Monopoly is a market situation in which there is a single seller or producer of a product, there are no close substitutes for the product and there are barriers to the entry of other firm. The monopolist is a price-maker. But he can only set either price or his output. It is an industry in itself.
SOURCES AND TYPES OF MONOPOLY
1) Grant of Patent Right: Monopoly may arise when a company is granted patent right by a government to make use or sell its own invention.
2) Control of Strategic Raw Material: Monopoly can also arise when a firm has exclusive control of strategic raw material.
3) Monopoly may also arise when a company supplies the entire market at a lower unit cost due to increasing economies of scale, mostly in the supply of electricity.
4) There may be government owned and regulated monopolies such as postal services, water corporation and sewer systems of municipal corporation.
5) The sole manufacturer of a product may adopt a limit pricing policy in order to prevent the entry of new firms.
Price discrimination exists when the same products is sold at different prices to different buyers. The product or service is basically the same for example passengers flying a plane with one flying first class by paying higher and another flying economy class by paying lesser, different location of seats in a theatre.

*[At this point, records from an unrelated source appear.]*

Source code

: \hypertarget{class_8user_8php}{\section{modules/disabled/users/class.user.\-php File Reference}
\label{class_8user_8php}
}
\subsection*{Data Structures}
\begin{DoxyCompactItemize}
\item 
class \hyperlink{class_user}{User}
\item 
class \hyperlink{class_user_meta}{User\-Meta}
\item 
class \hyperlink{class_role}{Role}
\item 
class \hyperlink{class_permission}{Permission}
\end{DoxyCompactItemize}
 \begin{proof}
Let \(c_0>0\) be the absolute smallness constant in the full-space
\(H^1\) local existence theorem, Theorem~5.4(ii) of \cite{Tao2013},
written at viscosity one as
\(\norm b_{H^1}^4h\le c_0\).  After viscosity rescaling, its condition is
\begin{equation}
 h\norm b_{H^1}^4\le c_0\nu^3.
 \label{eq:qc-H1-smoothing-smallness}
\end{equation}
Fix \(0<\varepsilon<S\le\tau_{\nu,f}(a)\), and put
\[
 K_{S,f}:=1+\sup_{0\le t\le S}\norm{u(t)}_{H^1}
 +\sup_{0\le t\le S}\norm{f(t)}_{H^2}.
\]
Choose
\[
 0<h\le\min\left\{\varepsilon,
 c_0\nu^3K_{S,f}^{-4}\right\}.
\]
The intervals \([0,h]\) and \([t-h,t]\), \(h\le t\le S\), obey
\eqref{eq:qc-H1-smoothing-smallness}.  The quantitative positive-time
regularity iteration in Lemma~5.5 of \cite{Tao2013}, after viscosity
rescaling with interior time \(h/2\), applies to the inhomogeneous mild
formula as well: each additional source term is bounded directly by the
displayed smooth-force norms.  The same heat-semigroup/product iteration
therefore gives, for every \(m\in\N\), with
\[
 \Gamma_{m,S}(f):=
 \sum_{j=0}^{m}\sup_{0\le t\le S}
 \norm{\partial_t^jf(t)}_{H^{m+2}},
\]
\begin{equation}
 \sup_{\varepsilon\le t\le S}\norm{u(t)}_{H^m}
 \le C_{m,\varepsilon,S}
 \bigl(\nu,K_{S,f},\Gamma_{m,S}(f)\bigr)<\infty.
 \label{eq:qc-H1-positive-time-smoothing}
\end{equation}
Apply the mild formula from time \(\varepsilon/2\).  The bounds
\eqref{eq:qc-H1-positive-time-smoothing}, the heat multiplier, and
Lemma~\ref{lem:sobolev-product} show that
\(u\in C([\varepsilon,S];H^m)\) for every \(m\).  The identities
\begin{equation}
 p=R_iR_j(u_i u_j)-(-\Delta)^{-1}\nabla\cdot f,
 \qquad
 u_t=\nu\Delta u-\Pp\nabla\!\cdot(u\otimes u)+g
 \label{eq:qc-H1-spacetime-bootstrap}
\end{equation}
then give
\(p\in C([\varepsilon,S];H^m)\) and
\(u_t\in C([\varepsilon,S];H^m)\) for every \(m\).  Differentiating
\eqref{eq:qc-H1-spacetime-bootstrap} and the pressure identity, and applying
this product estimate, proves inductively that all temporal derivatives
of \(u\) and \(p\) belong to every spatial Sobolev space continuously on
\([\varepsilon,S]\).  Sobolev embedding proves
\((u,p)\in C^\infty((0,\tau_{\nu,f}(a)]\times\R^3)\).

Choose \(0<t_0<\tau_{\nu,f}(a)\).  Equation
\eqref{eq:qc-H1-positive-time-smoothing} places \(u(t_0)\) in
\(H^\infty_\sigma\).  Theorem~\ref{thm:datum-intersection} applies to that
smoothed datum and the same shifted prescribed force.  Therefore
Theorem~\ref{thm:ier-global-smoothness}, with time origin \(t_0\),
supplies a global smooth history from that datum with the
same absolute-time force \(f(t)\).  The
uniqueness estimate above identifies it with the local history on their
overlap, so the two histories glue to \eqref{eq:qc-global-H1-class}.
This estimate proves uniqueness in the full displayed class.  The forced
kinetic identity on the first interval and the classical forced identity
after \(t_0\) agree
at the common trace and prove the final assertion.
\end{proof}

Price discrimination could also be based on timing. E.g. A new product is commonly sold at high prices in which only the rich can afford it while subsequently it is sold at lower prices so that the not so rich can also afford it.
CONDITIONS NECESSARY FOR PRICE DISCRIMINATION
1) The market must be divided into sub-markets with different price elasticity.
2) Separation of the markets must be strict so that no reselling can take place from a low-price market to a high-price market. Price discrimination is easily administered in services that are consumed directly by the buyer such as the services of a doctor, transport, cinema show etc.